俺は、死んでしまったのだろうか。あの裏切り者、ロイ・レーベンバンクの手によって殺されてしまったのだろうか。身体は動く。だが、地に足はついていない。ここが地獄という場所だろうか。辺りは暗く、何も聞こえず、そして誰も周りにはいない。別に俺が死んでしまっても良い。ただ……あの子の事が、シルヴィの事だけが気がかりだ。俺のような矮小な存在に、あの子の顔を歪ませるのは気に食わない。結局のところ彼女さえも守れずに、俺は死んでいくのだ。


 嫌だ。死にたくない。せめて……シルヴィだけはこの手で守りたかった。命を殺める事しか知らなかったこの俺に、彼女は人の命を守る事を教えてくれた。フィルの復讐を手助けし、彼に新たな道を指し示したのも彼女がいなければできなかった事だ。ヴィクターとレーヴと共に真実を突き詰め、多くの人間とエルフを助けたのも。


 "近衛雷蔵"。首斬としか呼ばれなかった俺に、シルヴィが付けてくれた第二の名前と人生。人の近くに立ち、そして(まも)る。それが、近衛と呼ばれる所以。時が許すのならば俺は彼女と共に旅を続けたかった。彼女が何を為すのか、一番近くで見守りたかった。だが、それももう終わり。俺は結局、シルヴィを悲しませる事しか出来なかった。


「……やあ、雷蔵。久しぶりだね」


 聞き覚えのある、若い男の声。背後から掛けられたその声に、俺は振り向く。金槌を肩に担ぎながら微笑む、短い黒髪の男――志鶴長政。俺の唯一無二の友であり、そして自らの手で殺した男。既に変わり果てた俺の姿を見た長政は、相変わらずの屈託のない笑みを浮かべている。


「長政……俺は……」

「何も言うな。それに時間が無い。率直に言うよ、お前は今――」


 死にかけている。彼の放つ言葉が手に取るように分かった。無理もない、ロイの剣技は悔しくも俺より遥かに上だ。見た事も無い双剣術に感情の高ぶりだけを持って挑むなど、武人として最も度し難い行為だ。だが、男としては間違ってはいない事だけは分かる。そんな俺を見かねたのか、長政は近づいてきた。

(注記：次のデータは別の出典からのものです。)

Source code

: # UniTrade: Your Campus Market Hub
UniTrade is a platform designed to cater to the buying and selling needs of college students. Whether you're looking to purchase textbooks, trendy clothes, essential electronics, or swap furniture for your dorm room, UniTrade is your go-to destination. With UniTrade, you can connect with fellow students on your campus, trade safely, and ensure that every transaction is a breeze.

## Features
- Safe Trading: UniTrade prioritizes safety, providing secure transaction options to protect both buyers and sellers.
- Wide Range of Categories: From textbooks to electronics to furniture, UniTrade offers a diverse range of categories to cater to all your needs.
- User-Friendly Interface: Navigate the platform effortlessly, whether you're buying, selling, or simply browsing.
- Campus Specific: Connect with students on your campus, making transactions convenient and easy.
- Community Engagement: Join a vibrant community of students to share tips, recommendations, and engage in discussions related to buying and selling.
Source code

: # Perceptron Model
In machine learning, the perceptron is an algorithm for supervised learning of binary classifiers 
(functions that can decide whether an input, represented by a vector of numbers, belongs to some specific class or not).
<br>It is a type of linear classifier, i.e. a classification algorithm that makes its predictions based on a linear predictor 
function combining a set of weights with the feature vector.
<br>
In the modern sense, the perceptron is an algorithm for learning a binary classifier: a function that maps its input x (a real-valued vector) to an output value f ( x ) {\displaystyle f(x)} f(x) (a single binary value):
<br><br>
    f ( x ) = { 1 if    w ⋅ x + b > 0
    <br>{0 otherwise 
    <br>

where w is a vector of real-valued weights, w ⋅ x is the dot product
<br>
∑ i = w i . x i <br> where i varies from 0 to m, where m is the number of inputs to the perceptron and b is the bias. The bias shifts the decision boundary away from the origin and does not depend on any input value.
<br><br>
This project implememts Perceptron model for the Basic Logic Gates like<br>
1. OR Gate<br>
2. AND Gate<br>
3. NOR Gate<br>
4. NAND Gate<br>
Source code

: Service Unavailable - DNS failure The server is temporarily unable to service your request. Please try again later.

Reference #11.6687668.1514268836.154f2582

「どうすればいい? どうすれば俺は彼女を守れる? 」

「死ぬ気は更々ない、か……お前らしいな、雷蔵」


 苦笑を浮かべつつ、俺の身体は無理やり長政の背後へと追いやられた。そして儚げに光っていた一筋の線が、次第に広がっていく。


「何を……」

「俺の命を預ける。と言っても、もう俺は死んでるんだけどね。気にしないで、親友だろう? 」


 またお前ははにかんで、俺を助けるのか。あの時の処刑のように。またお前は、俺に希望を託すのか。一筋の光はすさまじい勢いで周囲に広がっていく。そして同時に、あいつの声も掠れていく。


「……も……じの……と……のんだ……よ……」


 あぁ。分かってる。彼女もシルヴィも、全て俺が助ける。そうして、俺の視界には眩しすぎる程の光が満ち溢れた。

ーーーーーーーーーーーーーーーーーーーーーーーーーーーーーーーーーーーーーー

<セベアハの村・宿屋>


「う、うわぁっ!? 雷蔵!? 」


 いきなり寝かされていたベッドから起き上がった雷蔵の姿に、彼を看病していたであろうゼルマの声が彼の耳に響いた。周囲を見回し、起きた拍子に痛んだ胸へと視線を落とす。胸と脇腹を覆い隠すように包帯が巻かれ、腰を動かす事にも不足は無い。上半身だけが服を脱がされており、下には普段から身に着けていた黒い袴がそのままになっている。完璧な治療を誰かが施してくれたのだろうと確信した直後、雷蔵は部屋の壁に立て掛けられた愛刀・紀州光片守長政に手を伸ばした。


「ちょ、ちょっと雷蔵! あんたまさかまた……! 」

「……否。拙者とて今の状況は心得ておる。一人で向かって行ったりはせぬよ」


 彼の言葉を聞いた瞬間、彼女はホッと胸を撫で下ろす。皆を呼んでくるね、とゼルマは部屋を立ち去り、一人雷蔵だけが取り残された。愛刀の柄と鞘を握り、刀身を露わにする。金色の鎺と銀色の鍔が窓から差し込んだ日光に反射し、煌いた光を放つ。


「……また、お前に助けられたな。長政……」


 そんな言葉を残すと、階段の方からドタドタと大きな地鳴りのような足音が幾つも聞こえ始めた。そして部屋の扉が勢いよく開かれ、ラーズやエル、アイナリンドまでもが彼の部屋に押し入ってくる。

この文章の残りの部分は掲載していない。